In realtà, Steve Jobs non si sarebbe mai pensato come un filosofo. E del resto, alcune delle questioni apparentemente contraddittorie evidenziate da Morozov non lo erano poi troppo. Per esempio, la mania del controllo non emerge solo dopo l’11 settembre ma è un suo tratto specifico fin dai primi anni Ottanta, quando progetta il Mac, e si confronta da subito con il pensiero più “libertario” di Steve Wozniak. E quanto al design, certamente il suo debito nei confronti di Bauhaus e Braun è importante, come del resto nei confronti di alcuni tratti della sensibilità giapponese, ma sarebbe difficile pensare che abbia deciso di volerne testimoniare tutta la filosofia sottostante: la relazione tra forma e funzione regge sempre fino a un certo punto nelle macchine che servono a far girare programmi prodotti da altri e questo vale sia nei telefoni con le apps sia nei computer con i software.
Ma il contributo “smitizzante” di Morozov è benvenuto soprattutto se aiuta a considerare le conseguenze delle innovazioni con un metodo libero dalle incrostazioni ideologiche.
E la riflessione sulla semplificazione nell’uso della tecnologia voluta e realizzata dalla Apple, per esempio, può generare qualche riflessione. Da un lato, conduce persone che non hanno alcun interesse nella tecnologia a farne uso per ottenere risultati creativi nuovi. Dall’altro rischia di diffondere una cultura della passività nei confronti della tecnologia, una sorta di analfabetismo tecnologico che può riservare qualche problema. Morozov stesso però esclude che la Apple possa per questo avere avuto un effetto frenante sull’innovazione. Casomai, dice, può contribuire alla banalizzazione del web attraverso la logica delle apps. Una conseguenza che peraltro è possibile emerga dalla logica che stanno seguendo tutte le grandi piattaforme attualmente vincenti, da Amazon a Google, da Apple a Facebook. Ma non si può peraltro negare che accelerando la dinamica di adozione dell’html5, mentre faceva nascere il mercato delle apps, la Apple abbia anche rafforzato il progresso del web.

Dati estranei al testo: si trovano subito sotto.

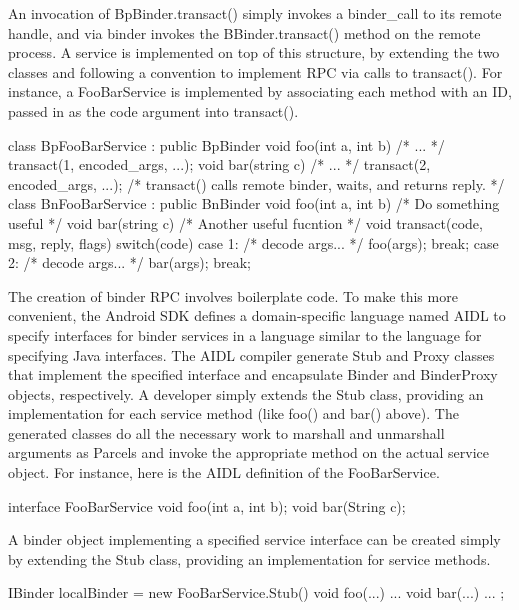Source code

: \documentclass[prodmode]{acmlarge}
\begin{document}
An invocation of BpBinder.transact() simply invokes a binder\_call to its remote handle, and via binder invokes the BBinder.transact() method on the remote process. A service is implemented on top of this structure, by extending the two classes and following a convention to implement RPC via calls to transact(). For instance, a FooBarService is implemented by associating each method with an ID, passed in as the code argument into transact().

\begin{snippet}
class BpFooBarService : public BpBinder {
  void foo(int a, int b) { /* ... */ transact(1, encoded_args, ...); }
  void bar(string c) { /* ... */ transact(2, encoded_args, ...); }
  /* transact() calls remote binder, waits, and returns reply. */
}
class BnFooBarService : public BnBinder {
  void foo(int a, int b) { /* Do something useful */ }
  void bar(string c) { /* Another useful fucntion */ }
  void transact(code, msg, reply, flags) {
    switch(code) {
      case 1: /* decode args... */ foo(args); break;
      case 2: /* decode args... */ bar(args); break;
}}}
\end{snippet}

The creation of binder RPC involves boilerplate code. To make this more convenient, the Android SDK defines a domain-specific language named AIDL to specify interfaces for binder services in a language similar to the language for specifying Java interfaces. The AIDL compiler generate Stub and Proxy classes that implement the specified interface and encapsulate Binder and BinderProxy objects, respectively. A developer simply extends the Stub class, providing an implementation for each service method (like foo() and bar() above). The generated classes do all the necessary work to marshall and unmarshall arguments as Parcels and invoke the appropriate method on the actual service object. For instance, here is the AIDL definition of the FooBarService.

\begin{snippet}
interface FooBarService { void foo(int a, int b); void bar(String c); }
\end{snippet}

A binder object implementing a specified service interface can be created simply by extending the Stub class, providing an implementation for service methods.

\begin{snippet}
IBinder localBinder = new FooBarService.Stub() { void foo(...) { ... }
                                                 void bar(...) { ... } };
\end{snippet}
\end{document}
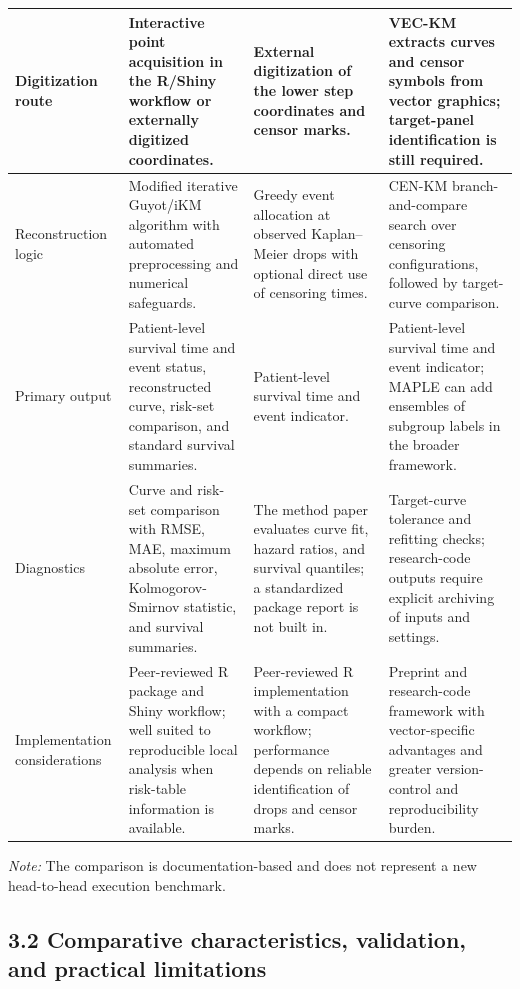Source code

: \documentclass[10pt,letterpaper]{article}
\begin{document}
\begin{nolinenumbers}
\begin{longtable}{|>{\raggedright\arraybackslash}p{1.00in}|>{\raggedright\arraybackslash}p{1.98in}|>{\raggedright\arraybackslash}p{1.98in}|>{\raggedright\arraybackslash}p{2.05in}|}
Digitization route & Interactive point acquisition in the R/Shiny workflow or externally digitized coordinates. & External digitization of the lower step coordinates and censor marks. & VEC-KM extracts curves and censor symbols from vector graphics; target-panel identification is still required. \\ \hline
Reconstruction logic & Modified iterative Guyot/iKM algorithm with automated preprocessing and numerical safeguards. & Greedy event allocation at observed Kaplan--Meier drops with optional direct use of censoring times. & CEN-KM branch-and-compare search over censoring configurations, followed by target-curve comparison. \\ \hline
Primary output & Patient-level survival time and event status, reconstructed curve, risk-set comparison, and standard survival summaries. & Patient-level survival time and event indicator. & Patient-level survival time and event indicator; MAPLE can add ensembles of subgroup labels in the broader framework. \\ \hline
Diagnostics & Curve and risk-set comparison with RMSE, MAE, maximum absolute error, Kolmogorov-Smirnov statistic, and survival summaries. & The method paper evaluates curve fit, hazard ratios, and survival quantiles; a standardized package report is not built in. & Target-curve tolerance and refitting checks; research-code outputs require explicit archiving of inputs and settings. \\ \hline
Implementation considerations & Peer-reviewed R package and Shiny workflow; well suited to reproducible local analysis when risk-table information is available. & Peer-reviewed R implementation with a compact workflow; performance depends on reliable identification of drops and censor marks. & Preprint and research-code framework with vector-specific advantages and greater version-control and reproducibility burden. \\ \hline
\end{longtable}
\endgroup
\end{nolinenumbers}

\emph{Note:} The comparison is documentation-based and does not represent a new head-to-head execution benchmark.

\subsection*{3.2 Comparative characteristics, validation, and practical limitations}
\end{document}
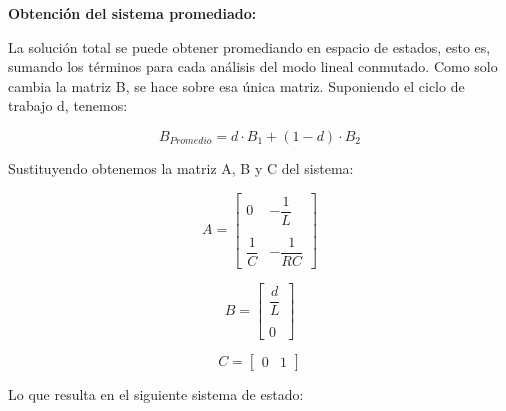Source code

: \textbf{Obtención del sistema promediado:}

La solución total se puede obtener promediando en espacio de estados, esto es, sumando los términos 
para cada análisis del modo lineal conmutado. Como solo cambia la matriz B, se hace sobre esa única matriz.
Suponiendo el ciclo de trabajo d, tenemos:

\vspace{-0.5cm}
\begin{equation}
    B_{Promedio} = d \cdot B_1 + (1 - d) \cdot B_2
\end{equation}

Sustituyendo obtenemos la matriz A, B y C del sistema:

\begin{equation}
    A = \begin{bmatrix}
        0 & -\dfrac{1}{L}\\
        \\
        \dfrac{1}{C} & -\dfrac{1}{RC}
    \end{bmatrix}
\end{equation}

\vspace{-0.5cm}
\begin{equation}
    B = \begin{bmatrix}
        \dfrac{d}{L}\\
        \\
        0
    \end{bmatrix}
\end{equation}

\vspace{-0.5cm}
\begin{equation}
    C = \begin{bmatrix}
        0 & 1
    \end{bmatrix}
\end{equation}

Lo que resulta en el siguiente sistema de estado:

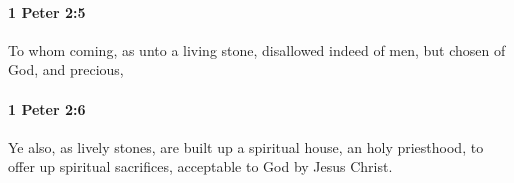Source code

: 		\paragraph{1 Peter 2:5} %
			\label{1PETER-2-5}

			To whom coming, as unto a living stone, disallowed indeed of men, but chosen of God, and precious,

			\begin{framed}
			\scriptsize
				\begin{compactdesc}
					\item[SBLG] 
				\end{compactdesc}
			\end{framed}

		\paragraph{1 Peter 2:6} %
			\label{1PETER-2-6}

			Ye also, as lively stones, are built up a spiritual house, an holy priesthood, to offer up spiritual sacrifices, acceptable to God by Jesus Christ.

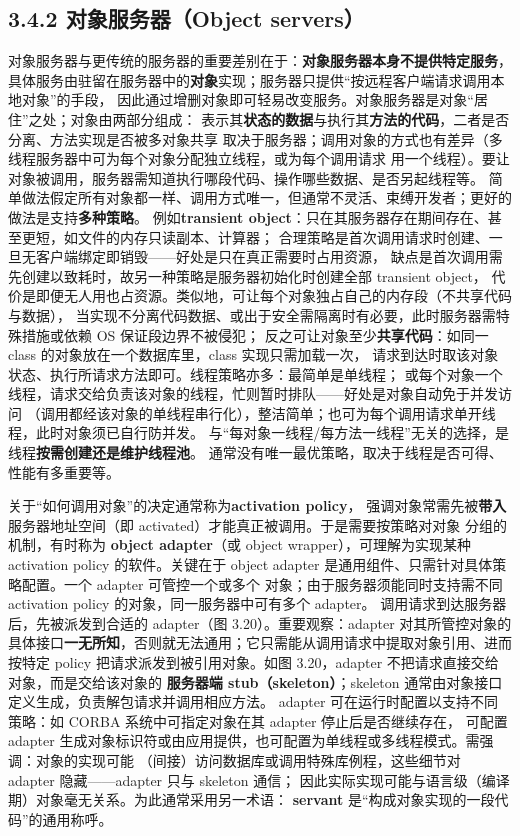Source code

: 
\subsection*{3.4.2 对象服务器（Object servers）}
对象服务器与更传统的服务器的重要差别在于：\textbf{对象服务器本身不提供特定服务}，
具体服务由驻留在服务器中的\textbf{对象}实现；服务器只提供“按远程客户端请求调用本地对象”的手段，
因此通过增删对象即可轻易改变服务。对象服务器是对象“居住”之处；对象由两部分组成：
表示其\textbf{状态的数据}与执行其\textbf{方法的代码}，二者是否分离、方法实现是否被多对象共享
取决于服务器；调用对象的方式也有差异（多线程服务器中可为每个对象分配独立线程，或为每个调用请求
用一个线程）。要让对象被调用，服务器需知道执行哪段代码、操作哪些数据、是否另起线程等。
简单做法假定所有对象都一样、调用方式唯一，但通常不灵活、束缚开发者；更好的做法是支持\textbf{多种策略}。
例如\textbf{transient object}：只在其服务器存在期间存在、甚至更短，如文件的内存只读副本、计算器；
合理策略是首次调用请求时创建、一旦无客户端绑定即销毁——好处是只在真正需要时占用资源，
缺点是首次调用需先创建以致耗时，故另一种策略是服务器初始化时创建全部 transient object，
代价是即便无人用也占资源。类似地，可让每个对象独占自己的内存段（不共享代码与数据），
当实现不分离代码数据、或出于安全需隔离时有必要，此时服务器需特殊措施或依赖 OS 保证段边界不被侵犯；
反之可让对象至少\textbf{共享代码}：如同一 class 的对象放在一个数据库里，class 实现只需加载一次，
请求到达时取该对象状态、执行所请求方法即可。线程策略亦多：最简单是单线程；
或每个对象一个线程，请求交给负责该对象的线程，忙则暂时排队——好处是对象自动免于并发访问
（调用都经该对象的单线程串行化），整洁简单；也可为每个调用请求单开线程，此时对象须已自行防并发。
与“每对象一线程/每方法一线程”无关的选择，是线程\textbf{按需创建还是维护线程池}。
通常没有唯一最优策略，取决于线程是否可得、性能有多重要等。

\medskip\noindent 关于“如何调用对象”的决定通常称为\textbf{activation policy}，
强调对象常需先被\textbf{带入}服务器地址空间（即 activated）才能真正被调用。于是需要按策略对对象
分组的机制，有时称为 \textbf{object adapter}（或 object wrapper），可理解为实现某种 activation policy
的软件。关键在于 object adapter 是通用组件、只需针对具体策略配置。一个 adapter 可管控一个或多个
对象；由于服务器须能同时支持需不同 activation policy 的对象，同一服务器中可有多个 adapter。
调用请求到达服务器后，先被派发到合适的 adapter（图 3.20）。重要观察：adapter 对其所管控对象的
具体接口\textbf{一无所知}，否则就无法通用；它只需能从调用请求中提取对象引用、进而按特定 policy
把请求派发到被引用对象。如图 3.20，adapter 不把请求直接交给对象，而是交给该对象的
\textbf{服务器端 stub（skeleton）}；skeleton 通常由对象接口定义生成，负责解包请求并调用相应方法。
adapter 可在运行时配置以支持不同策略：如 CORBA 系统中可指定对象在其 adapter 停止后是否继续存在，
可配置 adapter 生成对象标识符或由应用提供，也可配置为单线程或多线程模式。需强调：对象的实现可能
（间接）访问数据库或调用特殊库例程，这些细节对 adapter 隐藏——adapter 只与 skeleton 通信；
因此实际实现可能与语言级（编译期）对象毫无关系。为此通常采用另一术语：
\textbf{servant} 是“构成对象实现的一段代码”的通用称呼。

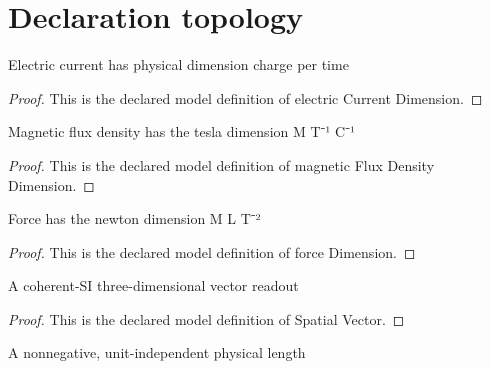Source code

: \section{Declaration topology}
\begin{definition}
  \label{def:physics:phyx-mini-0952:phyxminiproblems-problemphyxmini0952-electriccurrentdimension}
  Electric current has physical dimension charge per time
\end{definition}
\begin{proof}
  This is the declared model definition of electric Current Dimension.
\end{proof}
\begin{definition}
  \label{def:physics:phyx-mini-0952:phyxminiproblems-problemphyxmini0952-magneticfluxdensitydimension}
  Magnetic flux density has the tesla dimension M T⁻¹ C⁻¹
\end{definition}
\begin{proof}
  This is the declared model definition of magnetic Flux Density Dimension.
\end{proof}
\begin{definition}
  \label{def:physics:phyx-mini-0952:phyxminiproblems-problemphyxmini0952-forcedimension}
  Force has the newton dimension M L T⁻²
\end{definition}
\begin{proof}
  This is the declared model definition of force Dimension.
\end{proof}
\begin{definition}
  \label{def:physics:phyx-mini-0952:phyxminiproblems-problemphyxmini0952-spatialvector}
  A coherent-SI three-dimensional vector readout
\end{definition}
\begin{proof}
  This is the declared model definition of Spatial Vector.
\end{proof}
\begin{definition}
  \label{def:physics:phyx-mini-0952:phyxminiproblems-problemphyxmini0952-lengthquantity}
  A nonnegative, unit-independent physical length
\end{definition}

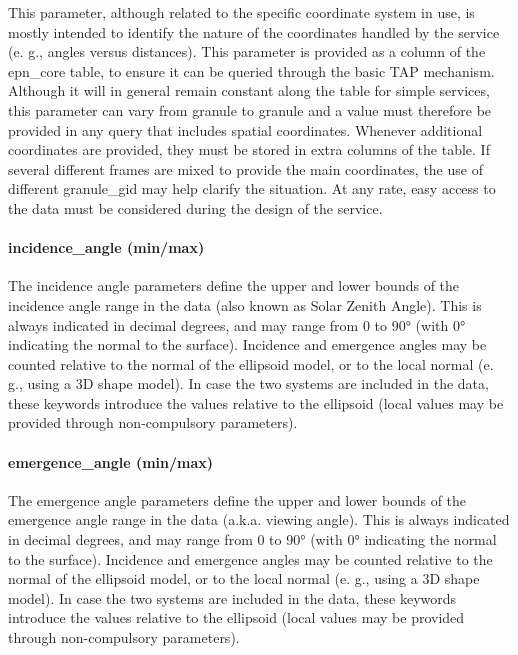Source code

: \documentclass[11pt,a4paper]{ivoa}
\begin{document}
This parameter, although related to the specific coordinate system in use, is mostly intended to identify the nature of the coordinates handled by the service (e. g., angles versus distances). This parameter is provided as a column of the epn\_core table, to ensure it can be queried through the basic TAP mechanism. Although it will in general remain constant along the table for simple services, this parameter can vary from granule to granule and a value must therefore be provided in any query that includes spatial coordinates. Whenever additional coordinates are provided, they must be stored in extra columns of the table. If several different frames are mixed to provide the main coordinates, the use of different granule\_gid may help clarify the situation. At any rate, easy access to the data must be considered during the design of the service. 

\paragraph{incidence\_angle (min/max)}

The incidence angle parameters define the upper and lower bounds of the incidence angle range in the data (also known as Solar Zenith Angle). This is always indicated in decimal degrees, and may range from 0 to 90° (with 0° indicating the normal to the surface). Incidence and emergence angles may be counted relative to the normal of the ellipsoid model, or to the local normal (e. g., using a 3D shape model). In case the two systems are included in the data, these keywords introduce the values relative to the ellipsoid (local values may be provided through non-compulsory parameters).

\paragraph{emergence\_angle (min/max)}

The emergence angle parameters define the upper and lower bounds of the emergence angle range in the data (a.k.a. viewing angle). This is always indicated in decimal degrees, and may range from 0 to 90° (with 0° indicating the normal to the surface). Incidence and emergence angles may be counted relative to the normal of the ellipsoid model, or to the local normal (e. g., using a 3D shape model). In case the two systems are included in the data, these keywords introduce the values relative to the ellipsoid (local values may be provided through non-compulsory parameters).
\end{document}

Insomma. La critica di Morozov è utile per alimentare la consapevolezza critica e contrastare la passività nei confronti della tecnologia. Non è rivolta particolarmente contro Steve Jobs, ma piuttosto con alcune esagerazioni che sono state compiute da lettori troppo elogiativi. E di certo non tenta di smontare l’importanza del contributo economico e culturale di Jobs, anche quando accenna alle sue sue bizzarrie caratteriali. Alla fine, storicamente, nella figura pubblica di Steve Jobs prevale la sua capacità ispirare chi percorre la difficile strada dell’innovazione.
Luca,
la prima metà del testo (che non dimentichiamolo si intitola paraculamente “Contro Steve Jobs” è una analisi semicolta e un po’ pretenziosa del rapporto fra il design apple e il bahuaus) un po’ come se tu dedicassi una cinquantina di pagine a colti ragionamenti sul come mai io non sono un olimpionico dei 400 piani. Il resto del libro fruga come puo’ nelle (tante) contraddizioni di Jobs basandosi su piccoli frammenti ed interviste marginali. Tutto il testo è fastidiosamente composto in un tono di lieve dileggio nei confronti di Jobs di Ive e di tutto il cucuzzaro. Io l’ho trovato complessivamente molto spiacevole. Di solito i libri brutti li chiudo e non ne parlo più. In questo caso non ce l’ho fatta.